### Task prompt:
Please set down exactly the lines of the listing below from the line containing "E + f(면)가 일정" through the line containing "поверхностными кванторами ($R(1)$)", both lines included, leaving out all other lines.

### Data for processing:
★ ★ ★ ★ ★
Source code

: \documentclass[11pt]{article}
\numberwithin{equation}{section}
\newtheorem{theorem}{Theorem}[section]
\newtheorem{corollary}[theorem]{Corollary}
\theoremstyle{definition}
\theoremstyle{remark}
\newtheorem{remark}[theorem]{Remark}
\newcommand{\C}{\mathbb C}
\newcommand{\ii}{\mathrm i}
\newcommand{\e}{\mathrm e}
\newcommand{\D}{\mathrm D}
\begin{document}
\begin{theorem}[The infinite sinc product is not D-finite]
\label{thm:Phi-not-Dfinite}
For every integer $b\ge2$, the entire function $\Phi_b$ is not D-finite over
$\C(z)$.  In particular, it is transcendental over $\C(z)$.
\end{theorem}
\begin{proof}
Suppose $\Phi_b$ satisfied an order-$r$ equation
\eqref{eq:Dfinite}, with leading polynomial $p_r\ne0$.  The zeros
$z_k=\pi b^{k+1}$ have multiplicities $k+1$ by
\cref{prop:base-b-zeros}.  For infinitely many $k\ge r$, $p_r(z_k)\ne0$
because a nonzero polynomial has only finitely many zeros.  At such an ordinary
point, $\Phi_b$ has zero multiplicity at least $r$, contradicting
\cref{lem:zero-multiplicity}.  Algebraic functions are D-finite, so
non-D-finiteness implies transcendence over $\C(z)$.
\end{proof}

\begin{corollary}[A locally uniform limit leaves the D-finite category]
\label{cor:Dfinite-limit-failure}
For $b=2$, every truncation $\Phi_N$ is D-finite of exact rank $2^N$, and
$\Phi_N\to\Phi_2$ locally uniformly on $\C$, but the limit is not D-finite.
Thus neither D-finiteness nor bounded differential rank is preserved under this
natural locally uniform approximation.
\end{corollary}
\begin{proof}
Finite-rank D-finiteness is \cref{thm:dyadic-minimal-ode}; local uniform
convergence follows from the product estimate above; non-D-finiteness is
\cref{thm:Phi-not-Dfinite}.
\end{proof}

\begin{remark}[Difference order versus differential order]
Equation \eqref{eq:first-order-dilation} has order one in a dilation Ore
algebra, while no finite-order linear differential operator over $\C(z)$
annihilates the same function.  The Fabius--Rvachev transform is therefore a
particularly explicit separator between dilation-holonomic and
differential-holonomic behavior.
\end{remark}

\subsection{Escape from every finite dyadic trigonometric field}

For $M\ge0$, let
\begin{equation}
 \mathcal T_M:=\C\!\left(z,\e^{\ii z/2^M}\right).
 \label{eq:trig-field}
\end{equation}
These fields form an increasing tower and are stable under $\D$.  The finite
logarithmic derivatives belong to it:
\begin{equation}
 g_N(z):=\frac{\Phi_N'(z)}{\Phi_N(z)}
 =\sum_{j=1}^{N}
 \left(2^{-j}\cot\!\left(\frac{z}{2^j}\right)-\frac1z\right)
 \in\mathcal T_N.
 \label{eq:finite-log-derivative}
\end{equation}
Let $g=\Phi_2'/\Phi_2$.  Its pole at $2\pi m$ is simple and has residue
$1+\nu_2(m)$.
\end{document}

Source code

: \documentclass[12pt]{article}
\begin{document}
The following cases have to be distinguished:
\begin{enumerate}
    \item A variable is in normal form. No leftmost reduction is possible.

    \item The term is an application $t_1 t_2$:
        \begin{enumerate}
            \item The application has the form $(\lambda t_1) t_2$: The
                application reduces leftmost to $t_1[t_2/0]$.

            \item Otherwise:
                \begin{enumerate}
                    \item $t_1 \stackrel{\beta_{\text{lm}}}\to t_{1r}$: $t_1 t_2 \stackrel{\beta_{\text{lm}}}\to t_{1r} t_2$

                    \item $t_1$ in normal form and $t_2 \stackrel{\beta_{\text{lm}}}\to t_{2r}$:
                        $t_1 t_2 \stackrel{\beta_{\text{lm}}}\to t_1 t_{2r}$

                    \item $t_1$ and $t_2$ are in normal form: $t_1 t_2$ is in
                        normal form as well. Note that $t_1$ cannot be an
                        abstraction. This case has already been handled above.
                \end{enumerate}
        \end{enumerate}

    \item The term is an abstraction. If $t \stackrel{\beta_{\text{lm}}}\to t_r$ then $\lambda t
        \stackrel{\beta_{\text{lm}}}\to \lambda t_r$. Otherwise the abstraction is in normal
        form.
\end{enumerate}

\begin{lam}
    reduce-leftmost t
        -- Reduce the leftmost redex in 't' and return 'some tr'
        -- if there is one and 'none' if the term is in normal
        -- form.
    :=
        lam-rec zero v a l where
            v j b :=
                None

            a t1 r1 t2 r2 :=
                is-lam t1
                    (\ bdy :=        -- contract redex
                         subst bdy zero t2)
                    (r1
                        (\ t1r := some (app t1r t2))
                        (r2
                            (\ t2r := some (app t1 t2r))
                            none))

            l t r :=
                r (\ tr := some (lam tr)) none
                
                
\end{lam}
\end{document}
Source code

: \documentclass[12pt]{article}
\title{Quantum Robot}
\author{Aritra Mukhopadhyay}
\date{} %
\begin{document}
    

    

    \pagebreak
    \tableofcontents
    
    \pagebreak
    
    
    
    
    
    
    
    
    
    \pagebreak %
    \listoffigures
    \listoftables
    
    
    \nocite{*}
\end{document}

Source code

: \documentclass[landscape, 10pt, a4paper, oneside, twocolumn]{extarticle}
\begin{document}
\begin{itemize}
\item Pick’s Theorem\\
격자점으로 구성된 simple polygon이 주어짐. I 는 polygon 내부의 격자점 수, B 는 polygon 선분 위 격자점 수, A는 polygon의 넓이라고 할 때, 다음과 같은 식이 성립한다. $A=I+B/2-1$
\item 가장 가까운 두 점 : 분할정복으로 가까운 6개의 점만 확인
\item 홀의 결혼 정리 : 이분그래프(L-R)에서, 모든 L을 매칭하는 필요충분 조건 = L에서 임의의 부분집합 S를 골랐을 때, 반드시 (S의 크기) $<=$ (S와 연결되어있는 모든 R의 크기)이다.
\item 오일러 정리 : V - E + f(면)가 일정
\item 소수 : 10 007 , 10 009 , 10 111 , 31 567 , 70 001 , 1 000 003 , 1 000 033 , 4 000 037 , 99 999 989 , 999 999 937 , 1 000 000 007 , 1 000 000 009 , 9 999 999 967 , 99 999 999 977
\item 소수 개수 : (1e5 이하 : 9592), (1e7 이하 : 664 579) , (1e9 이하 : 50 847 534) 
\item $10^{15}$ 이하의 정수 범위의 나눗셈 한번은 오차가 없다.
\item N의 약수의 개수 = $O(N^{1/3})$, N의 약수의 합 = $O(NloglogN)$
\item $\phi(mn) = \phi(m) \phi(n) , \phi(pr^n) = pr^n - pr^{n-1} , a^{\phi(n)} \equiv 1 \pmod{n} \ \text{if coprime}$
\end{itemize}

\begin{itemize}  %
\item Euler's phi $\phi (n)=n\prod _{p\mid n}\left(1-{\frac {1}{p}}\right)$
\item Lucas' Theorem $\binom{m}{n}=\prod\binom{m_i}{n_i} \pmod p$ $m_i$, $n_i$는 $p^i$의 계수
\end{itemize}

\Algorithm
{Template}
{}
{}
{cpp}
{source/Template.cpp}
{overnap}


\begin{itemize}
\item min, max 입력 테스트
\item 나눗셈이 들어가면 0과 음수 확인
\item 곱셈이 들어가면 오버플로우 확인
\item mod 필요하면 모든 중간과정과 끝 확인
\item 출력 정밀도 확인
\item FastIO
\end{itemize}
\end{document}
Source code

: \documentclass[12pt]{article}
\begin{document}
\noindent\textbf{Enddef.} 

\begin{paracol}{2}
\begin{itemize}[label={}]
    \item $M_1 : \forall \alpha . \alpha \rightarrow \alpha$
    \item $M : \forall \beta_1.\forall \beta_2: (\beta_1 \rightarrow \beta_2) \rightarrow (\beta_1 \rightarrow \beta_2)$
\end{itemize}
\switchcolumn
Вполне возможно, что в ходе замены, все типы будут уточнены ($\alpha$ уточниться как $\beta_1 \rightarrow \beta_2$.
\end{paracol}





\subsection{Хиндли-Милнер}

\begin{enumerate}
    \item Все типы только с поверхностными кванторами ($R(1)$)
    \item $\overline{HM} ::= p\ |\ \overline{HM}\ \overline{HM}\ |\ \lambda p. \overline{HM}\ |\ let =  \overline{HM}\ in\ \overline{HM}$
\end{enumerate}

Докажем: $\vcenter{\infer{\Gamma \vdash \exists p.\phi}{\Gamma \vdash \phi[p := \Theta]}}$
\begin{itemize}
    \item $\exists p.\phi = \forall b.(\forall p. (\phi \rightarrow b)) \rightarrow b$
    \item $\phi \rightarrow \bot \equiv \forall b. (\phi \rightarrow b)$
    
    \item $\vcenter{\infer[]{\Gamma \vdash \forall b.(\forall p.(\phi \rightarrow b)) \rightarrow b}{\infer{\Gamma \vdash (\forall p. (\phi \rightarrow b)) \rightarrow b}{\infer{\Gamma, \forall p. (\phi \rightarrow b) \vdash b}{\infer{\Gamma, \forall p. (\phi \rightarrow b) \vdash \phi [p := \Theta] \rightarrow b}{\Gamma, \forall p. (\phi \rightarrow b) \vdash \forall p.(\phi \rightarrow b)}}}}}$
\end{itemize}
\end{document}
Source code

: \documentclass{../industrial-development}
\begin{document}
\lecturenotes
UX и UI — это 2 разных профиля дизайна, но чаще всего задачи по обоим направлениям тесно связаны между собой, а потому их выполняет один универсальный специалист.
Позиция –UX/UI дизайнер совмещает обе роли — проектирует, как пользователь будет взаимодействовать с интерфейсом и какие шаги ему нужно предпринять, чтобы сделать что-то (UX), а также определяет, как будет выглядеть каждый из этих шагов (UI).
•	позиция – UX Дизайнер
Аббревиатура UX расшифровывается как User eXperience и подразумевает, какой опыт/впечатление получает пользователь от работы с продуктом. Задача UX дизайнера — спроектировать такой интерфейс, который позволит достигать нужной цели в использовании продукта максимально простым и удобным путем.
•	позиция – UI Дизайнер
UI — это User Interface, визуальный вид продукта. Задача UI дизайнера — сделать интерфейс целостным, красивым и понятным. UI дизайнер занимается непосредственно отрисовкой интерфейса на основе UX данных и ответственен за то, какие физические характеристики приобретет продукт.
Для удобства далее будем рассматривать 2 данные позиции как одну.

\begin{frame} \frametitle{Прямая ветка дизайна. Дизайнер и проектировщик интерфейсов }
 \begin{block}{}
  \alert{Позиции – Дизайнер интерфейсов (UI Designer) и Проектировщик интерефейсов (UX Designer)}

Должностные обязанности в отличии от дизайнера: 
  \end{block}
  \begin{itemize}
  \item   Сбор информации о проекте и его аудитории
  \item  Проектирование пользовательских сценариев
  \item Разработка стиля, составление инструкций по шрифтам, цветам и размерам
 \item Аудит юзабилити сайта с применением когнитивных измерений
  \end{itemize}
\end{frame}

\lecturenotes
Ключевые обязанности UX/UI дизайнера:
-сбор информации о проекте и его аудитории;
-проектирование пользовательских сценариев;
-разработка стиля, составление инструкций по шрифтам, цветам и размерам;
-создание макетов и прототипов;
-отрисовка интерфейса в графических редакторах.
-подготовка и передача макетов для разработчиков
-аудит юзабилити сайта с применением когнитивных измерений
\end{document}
★ ★ ★ ★ ★
### Reply to the task:
\item 오일러 정리 : V - E + f(면)가 일정
\item 소수 : 10 007 , 10 009 , 10 111 , 31 567 , 70 001 , 1 000 003 , 1 000 033 , 4 000 037 , 99 999 989 , 999 999 937 , 1 000 000 007 , 1 000 000 009 , 9 999 999 967 , 99 999 999 977
\item 소수 개수 : (1e5 이하 : 9592), (1e7 이하 : 664 579) , (1e9 이하 : 50 847 534) 
\item $10^{15}$ 이하의 정수 범위의 나눗셈 한번은 오차가 없다.
\item N의 약수의 개수 = $O(N^{1/3})$, N의 약수의 합 = $O(NloglogN)$
\item $\phi(mn) = \phi(m) \phi(n) , \phi(pr^n) = pr^n - pr^{n-1} , a^{\phi(n)} \equiv 1 \pmod{n} \ \text{if coprime}$
\end{itemize}

\begin{itemize}  %
\item Euler's phi $\phi (n)=n\prod _{p\mid n}\left(1-{\frac {1}{p}}\right)$
\item Lucas' Theorem $\binom{m}{n}=\prod\binom{m_i}{n_i} \pmod p$ $m_i$, $n_i$는 $p^i$의 계수
\end{itemize}

\Algorithm
{Template}
{}
{}
{cpp}
{source/Template.cpp}
{overnap}


\begin{itemize}
\item min, max 입력 테스트
\item 나눗셈이 들어가면 0과 음수 확인
\item 곱셈이 들어가면 오버플로우 확인
\item mod 필요하면 모든 중간과정과 끝 확인
\item 출력 정밀도 확인
\item FastIO
\end{itemize}
\end{document}
Source code

: \documentclass[12pt]{article}
\begin{document}
\noindent\textbf{Enddef.} 

\begin{paracol}{2}
\begin{itemize}[label={}]
    \item $M_1 : \forall \alpha . \alpha \rightarrow \alpha$
    \item $M : \forall \beta_1.\forall \beta_2: (\beta_1 \rightarrow \beta_2) \rightarrow (\beta_1 \rightarrow \beta_2)$
\end{itemize}
\switchcolumn
Вполне возможно, что в ходе замены, все типы будут уточнены ($\alpha$ уточниться как $\beta_1 \rightarrow \beta_2$.
\end{paracol}





\subsection{Хиндли-Милнер}

\begin{enumerate}
    \item Все типы только с поверхностными кванторами ($R(1)$)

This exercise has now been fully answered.